The separatists' scare tactics have caused several candidates in the conflict regions, mostly from the opposition Social Democratic Front (SDF), to withdraw their candidacies, reported the Journal du Cameroon.
Affecting the vulnerable
The threats extend to those involved in delivering much needed humanitarian aid in the two regions. Nearly 680,000 English-speakers have fled their homes in the conflict and others are suffering after a series of lockdowns in 2019 slashed commercial activity.
The rebels have told humanitarian organizations to suspend all activities in the northwest and southwest during the election lockdown, according to a briefing by ACAPS, an independent group providing humanitarian needs analysis.
This will make it difficult to get aid to the "displaced and vulnerable populations" in the regions around election day, ACAPS said.
Safety more of an issue than voting
However, many of the English speakers, who make up about 20% of Cameroon's 7 million registered voters, are less concerned with the elections and "more concerned about their safely and whether they have something to eat," said DW reporter Blaise Eyong from the Southwest regional capital, Buea.
Cameroonian journalist and conflict negotiator Tah Javis, who also lives in the southwest region, echoed this sentiment.
"The majority of people I have spoken with for my reporting [say] elections are not the priority. Saving lives and stabilization of the situation are a priority," he told DW.
Tah Javis added that he plans to vote on February 9 but will have to see on the day if it's safe enough to do so.
"If the government wants to move on with an election," Tah stressed, "they need to ensure I can vote. If we have the opportunity, we should. But if you realize on the day that your life is on the line, then it's safety first!"
Government going ahead with polls
Cameroon last held parliamentary and local elections in 2013. New polls were due in 2018, but President Paul Biya twice postponed them because of the security situation.
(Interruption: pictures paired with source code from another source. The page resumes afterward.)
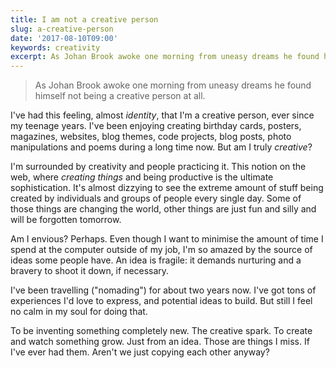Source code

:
 ```yaml
---
title: I am not a creative person
slug: a-creative-person
date: '2017-08-10T09:00'
keywords: creativity
excerpt: As Johan Brook awoke one morning from uneasy dreams he found himself not being a creative person at all.
---
```


> As Johan Brook awoke one morning from uneasy dreams he found himself not being a creative person at all.

I've had this feeling, almost _identity_, that I'm a creative person, ever since my teenage years. I've been enjoying creating birthday cards, posters, magazines, websites, blog themes, code projects, blog posts, photo manipulations and poems during a long time now. But am I truly _creative_?

I'm surrounded by creativity and people practicing it. This notion on the web, where _creating things_ and being productive is the ultimate sophistication. It's almost dizzying to see the extreme amount of stuff being created by individuals and groups of people every single day. Some of those things are changing the world, other things are just fun and silly and will be forgotten tomorrow.

Am I envious? Perhaps. Even though I want to minimise the amount of time I spend at the computer outside of my job, I'm so amazed by the source of ideas some people have. An idea is fragile: it demands nurturing and a bravery to shoot it down, if necessary.

I've been travelling ("nomading") for about two years now. I've got tons of experiences I'd love to express, and potential ideas to build. But still I feel no calm in my soul for doing that.

To be inventing something completely new. The creative spark. To create and watch something grow. Just from an idea. Those are things I miss. If I've ever had them. Aren't we just copying each other anyway?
Making his traditional New Year's address to the nation, Biya said he would increase security in the Anglophone regions to help ensure voter's safety. He also made a hardline promise that the military would carry out its duty "without weakness."
Some 700 additional troops have since been deployed to the regions.
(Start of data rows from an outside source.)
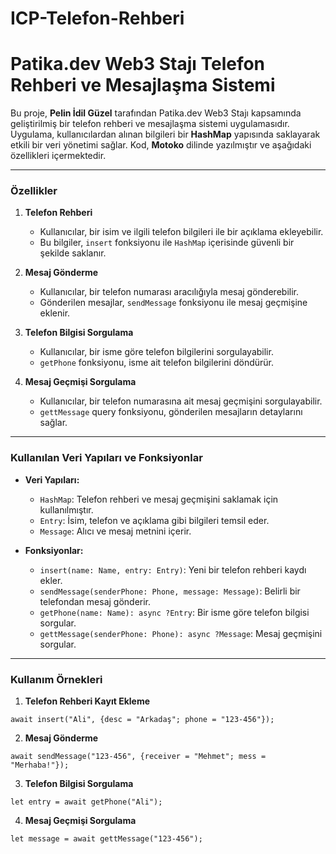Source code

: # ICP-Telefon-Rehberi

# Patika.dev Web3 Stajı Telefon Rehberi ve Mesajlaşma Sistemi  

Bu proje, **Pelin İdil Güzel** tarafından Patika.dev Web3 Stajı kapsamında geliştirilmiş bir telefon rehberi ve mesajlaşma sistemi uygulamasıdır. Uygulama, kullanıcılardan alınan bilgileri bir **HashMap** yapısında saklayarak etkili bir veri yönetimi sağlar. Kod, **Motoko** dilinde yazılmıştır ve aşağıdaki özellikleri içermektedir.  

---

### Özellikler  

1. **Telefon Rehberi**  
   - Kullanıcılar, bir isim ve ilgili telefon bilgileri ile bir açıklama ekleyebilir.  
   - Bu bilgiler, `insert` fonksiyonu ile `HashMap` içerisinde güvenli bir şekilde saklanır.  

2. **Mesaj Gönderme**  
   - Kullanıcılar, bir telefon numarası aracılığıyla mesaj gönderebilir.  
   - Gönderilen mesajlar, `sendMessage` fonksiyonu ile mesaj geçmişine eklenir.  

3. **Telefon Bilgisi Sorgulama**  
   - Kullanıcılar, bir isme göre telefon bilgilerini sorgulayabilir.  
   - `getPhone` fonksiyonu, isme ait telefon bilgilerini döndürür.  

4. **Mesaj Geçmişi Sorgulama**  
   - Kullanıcılar, bir telefon numarasına ait mesaj geçmişini sorgulayabilir.  
   - `gettMessage` query fonksiyonu, gönderilen mesajların detaylarını sağlar.  

---

### Kullanılan Veri Yapıları ve Fonksiyonlar  

- **Veri Yapıları:**  
  - `HashMap`: Telefon rehberi ve mesaj geçmişini saklamak için kullanılmıştır.  
  - `Entry`: İsim, telefon ve açıklama gibi bilgileri temsil eder.  
  - `Message`: Alıcı ve mesaj metnini içerir.  

- **Fonksiyonlar:**  
  - `insert(name: Name, entry: Entry)`: Yeni bir telefon rehberi kaydı ekler.  
  - `sendMessage(senderPhone: Phone, message: Message)`: Belirli bir telefondan mesaj gönderir.  
  - `getPhone(name: Name): async ?Entry`: Bir isme göre telefon bilgisi sorgular.  
  - `gettMessage(senderPhone: Phone): async ?Message`: Mesaj geçmişini sorgular.  

---

### Kullanım Örnekleri  

1. **Telefon Rehberi Kayıt Ekleme**  
```motoko
await insert("Ali", {desc = "Arkadaş"; phone = "123-456"});
```  

2. **Mesaj Gönderme**  
```motoko
await sendMessage("123-456", {receiver = "Mehmet"; mess = "Merhaba!"});
```  

3. **Telefon Bilgisi Sorgulama**  
```motoko
let entry = await getPhone("Ali");
```  

4. **Mesaj Geçmişi Sorgulama**  
```motoko
let message = await gettMessage("123-456");
```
"According to some government officials, the situation [in the Anglophone regions] is now less dangerousthat it was for the presidential elections that took place in October 2019," said Paul-Simon Handy, senior advisor at the Institute for Security Studies, from Dakar.
Overall, Handy added, he expects a low voter turnout in the Anglophone regions as many people have fled, and those that remain are intimidated.
He did sound a positive note, however.
"People might be encouraged by the fact that there have been some institutional reforms," he said, referring to a bill which passed in late December granting the two Anglophone regions "special status."
This special status for the establishment new regional assemblies with semi-adminstrative responsibilities that will theoretically give municipal leaders greater say over local affairs.
"Political ownership will certainly increase after the elections because elected officials will have more power to manage budgets, for example," the political analyst said.
"So this is something that can boost morale in the regions and send more people to polling stations."